Ecoutez, Bougaci ne change pas de thématique. Il s’intéresse toujours à son peuple “achaâb”. Dans la présentation, il faut comprendre que le piratage est un domaine faste dans notre pays. Il faut cesser ce phénomène qui nous ronge et ronge tout notre environnement.

Justement, en parlant du peuple, il y a le titre “L’ghachi” : Quelle interprétation, lui donnez-vous ?

Eh bien, nous sommes aujourd’hui face à une génération qui devient un fléau pour la société quant on sait qu’elle a des problèmes inévitables. C’est une génération en perte de repères. Une génération libre sans liberté et indépendante sans indépendance.

Et vous enchaînez avec un autre titre en liaison étroite avec le précédent : Achaâb Ouqaâd”, pourquoi ce terme péjoratif ?

Non, ce n’est guère péjoratif, mais plutôt la réalité. C’est comme un appareil téléphonique sans réseau et sans afficheur. Il vit sans objectif précis, toujours les nerfs prêts à exploser à n’importe quel moment. Il est comme un élastique. C’est un peuple maniable à satiété.

On a l’impression que c’est un enchaînement. N’est-ce pas ?

Effectivement, le titre suivant est Ulach akham it Hanan (dans chaque maison, ce n’est pas la paix).Tout est lié à la matière. Il n’y a plus de valeurs car parfois on voit cela même dans les hôpitaux.

Exemple : si vous voyez un vieux bien habillé et bien entretenu, c’est qu’il a une rente, sinon c’est le contraire qui se passe. A quoi on peut ajouter le “mariage numérique”, consenti sur d’autres bases et intérêts autres que l’amour, et quelques mois après c’est le tribunal.

On croit savoir que le titre phare de l’album est Achu I danan (Qu’est-ce qu’ils disent). Justement à quoi renvoie ce titre?

Il n’est pas besoin d’aller plus loin. La jaquette de l’album l’illustre bel et bien. Ecoutez, le journal a perdu sa valeur réelle. Ce titre est tourné en images et je remercie au passage le jeune réalisateur Djamel Ziane. Il a mis en relief tous les usages qu’on donne au journal pourtant source de liberté et d’expression : il s’assoit sur lui et les usages différent d’une personne à l’autre “Yakhi d chaâb sketch”.

Revenons au sketch....

C’est un sketch de vingt minutes. D’ailleurs, mon projet est de le tourner en images, je le promets au public. Quant à son interprétation, je laisserai le public de l’apprécier à sa façon...

D’autres projets ?

Effectivement, j’allais vous dire que cet album sera prochainement traduit en langue arabe pour permettre à tout le peuple algérien de suivre l’évolution de notre société. C’est le premier volume dont le deuxième va suivre incessamment. Cette fois-ci, je suis allé au fond du peuple et de ses réactions quotidiennes.
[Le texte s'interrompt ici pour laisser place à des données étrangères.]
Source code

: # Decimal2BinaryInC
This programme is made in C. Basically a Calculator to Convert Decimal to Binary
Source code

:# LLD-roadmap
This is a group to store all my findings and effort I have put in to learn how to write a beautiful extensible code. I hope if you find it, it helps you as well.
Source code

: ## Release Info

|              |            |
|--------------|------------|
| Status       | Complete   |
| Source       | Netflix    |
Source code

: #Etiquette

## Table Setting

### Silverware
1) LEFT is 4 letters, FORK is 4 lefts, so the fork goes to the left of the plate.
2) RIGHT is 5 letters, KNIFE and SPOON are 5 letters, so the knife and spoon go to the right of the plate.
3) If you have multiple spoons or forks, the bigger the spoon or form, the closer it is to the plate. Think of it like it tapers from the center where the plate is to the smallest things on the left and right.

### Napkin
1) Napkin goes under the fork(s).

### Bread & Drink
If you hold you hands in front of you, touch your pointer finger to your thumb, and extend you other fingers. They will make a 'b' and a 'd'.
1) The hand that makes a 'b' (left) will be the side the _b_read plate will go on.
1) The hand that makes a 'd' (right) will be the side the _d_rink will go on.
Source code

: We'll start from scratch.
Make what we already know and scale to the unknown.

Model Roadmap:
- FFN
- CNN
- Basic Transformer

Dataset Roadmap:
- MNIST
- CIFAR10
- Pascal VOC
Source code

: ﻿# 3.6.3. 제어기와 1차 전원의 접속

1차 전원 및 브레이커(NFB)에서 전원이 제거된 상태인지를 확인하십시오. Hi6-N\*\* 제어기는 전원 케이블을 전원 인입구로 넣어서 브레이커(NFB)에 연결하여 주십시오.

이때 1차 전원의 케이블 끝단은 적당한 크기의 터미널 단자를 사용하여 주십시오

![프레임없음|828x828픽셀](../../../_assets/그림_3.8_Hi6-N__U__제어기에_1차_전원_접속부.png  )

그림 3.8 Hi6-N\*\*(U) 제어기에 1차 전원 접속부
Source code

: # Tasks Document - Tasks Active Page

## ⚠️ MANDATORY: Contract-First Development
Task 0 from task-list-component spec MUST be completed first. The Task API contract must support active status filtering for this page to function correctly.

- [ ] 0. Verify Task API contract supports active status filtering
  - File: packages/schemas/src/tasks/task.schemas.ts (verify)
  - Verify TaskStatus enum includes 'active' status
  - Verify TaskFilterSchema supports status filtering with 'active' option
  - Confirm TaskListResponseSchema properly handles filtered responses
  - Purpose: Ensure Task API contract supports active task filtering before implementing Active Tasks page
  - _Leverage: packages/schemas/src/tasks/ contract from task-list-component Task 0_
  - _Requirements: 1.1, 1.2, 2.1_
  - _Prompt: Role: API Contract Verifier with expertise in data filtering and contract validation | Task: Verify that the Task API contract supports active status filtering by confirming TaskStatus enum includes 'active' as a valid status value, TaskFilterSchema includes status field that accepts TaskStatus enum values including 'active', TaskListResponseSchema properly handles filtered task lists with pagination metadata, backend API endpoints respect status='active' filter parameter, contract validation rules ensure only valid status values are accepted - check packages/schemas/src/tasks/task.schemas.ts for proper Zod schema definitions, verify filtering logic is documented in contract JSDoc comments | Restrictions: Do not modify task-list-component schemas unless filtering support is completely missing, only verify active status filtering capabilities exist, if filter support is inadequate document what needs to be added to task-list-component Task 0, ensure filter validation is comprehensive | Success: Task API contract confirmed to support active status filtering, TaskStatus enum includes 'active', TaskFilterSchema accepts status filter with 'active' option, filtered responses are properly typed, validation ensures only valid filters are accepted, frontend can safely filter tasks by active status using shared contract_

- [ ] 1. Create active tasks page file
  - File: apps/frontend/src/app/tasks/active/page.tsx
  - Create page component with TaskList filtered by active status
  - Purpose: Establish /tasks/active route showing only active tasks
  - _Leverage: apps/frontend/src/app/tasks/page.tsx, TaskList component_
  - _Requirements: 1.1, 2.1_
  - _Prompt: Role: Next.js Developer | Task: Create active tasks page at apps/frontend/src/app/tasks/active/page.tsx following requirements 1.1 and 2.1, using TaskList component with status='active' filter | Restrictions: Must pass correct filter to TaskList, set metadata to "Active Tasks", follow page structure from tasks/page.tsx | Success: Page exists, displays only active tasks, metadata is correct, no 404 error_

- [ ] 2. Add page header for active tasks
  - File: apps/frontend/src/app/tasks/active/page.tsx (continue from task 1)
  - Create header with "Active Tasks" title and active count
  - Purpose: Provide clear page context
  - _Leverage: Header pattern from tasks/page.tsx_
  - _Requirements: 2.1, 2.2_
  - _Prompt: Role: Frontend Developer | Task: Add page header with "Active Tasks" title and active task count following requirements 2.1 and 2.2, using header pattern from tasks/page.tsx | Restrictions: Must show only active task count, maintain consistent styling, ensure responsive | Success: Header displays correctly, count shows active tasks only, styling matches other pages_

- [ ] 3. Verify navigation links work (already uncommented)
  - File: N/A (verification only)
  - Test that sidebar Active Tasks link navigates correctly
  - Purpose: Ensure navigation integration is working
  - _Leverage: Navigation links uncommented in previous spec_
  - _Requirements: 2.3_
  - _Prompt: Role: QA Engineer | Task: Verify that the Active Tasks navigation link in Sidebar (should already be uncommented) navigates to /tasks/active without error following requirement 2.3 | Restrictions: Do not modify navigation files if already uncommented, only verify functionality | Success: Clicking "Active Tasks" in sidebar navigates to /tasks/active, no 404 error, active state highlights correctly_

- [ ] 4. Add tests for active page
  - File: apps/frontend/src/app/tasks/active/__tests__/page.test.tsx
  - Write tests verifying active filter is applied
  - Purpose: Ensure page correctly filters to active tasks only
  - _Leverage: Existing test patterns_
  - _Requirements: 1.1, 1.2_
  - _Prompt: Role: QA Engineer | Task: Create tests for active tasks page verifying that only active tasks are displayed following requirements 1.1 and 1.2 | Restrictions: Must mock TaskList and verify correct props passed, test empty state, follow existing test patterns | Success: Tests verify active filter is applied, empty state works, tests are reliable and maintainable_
Quel est votre mot de la fin ?

Tout d’abord, j’insiste sur une chose c’est que des mutations rapides soient opérées dans notre société. Il faut les comprendre. Ensuite, je rappelle à tous que la comédie est utilisée à des fins d’analyse des divers comportements. Je souhaite qu’un jour j’arrive à traduire en images tout ce que j’ai chanté. Enfin, je remercie votre journal qui nous donne ces occasions de nous exprimer en toute liberté.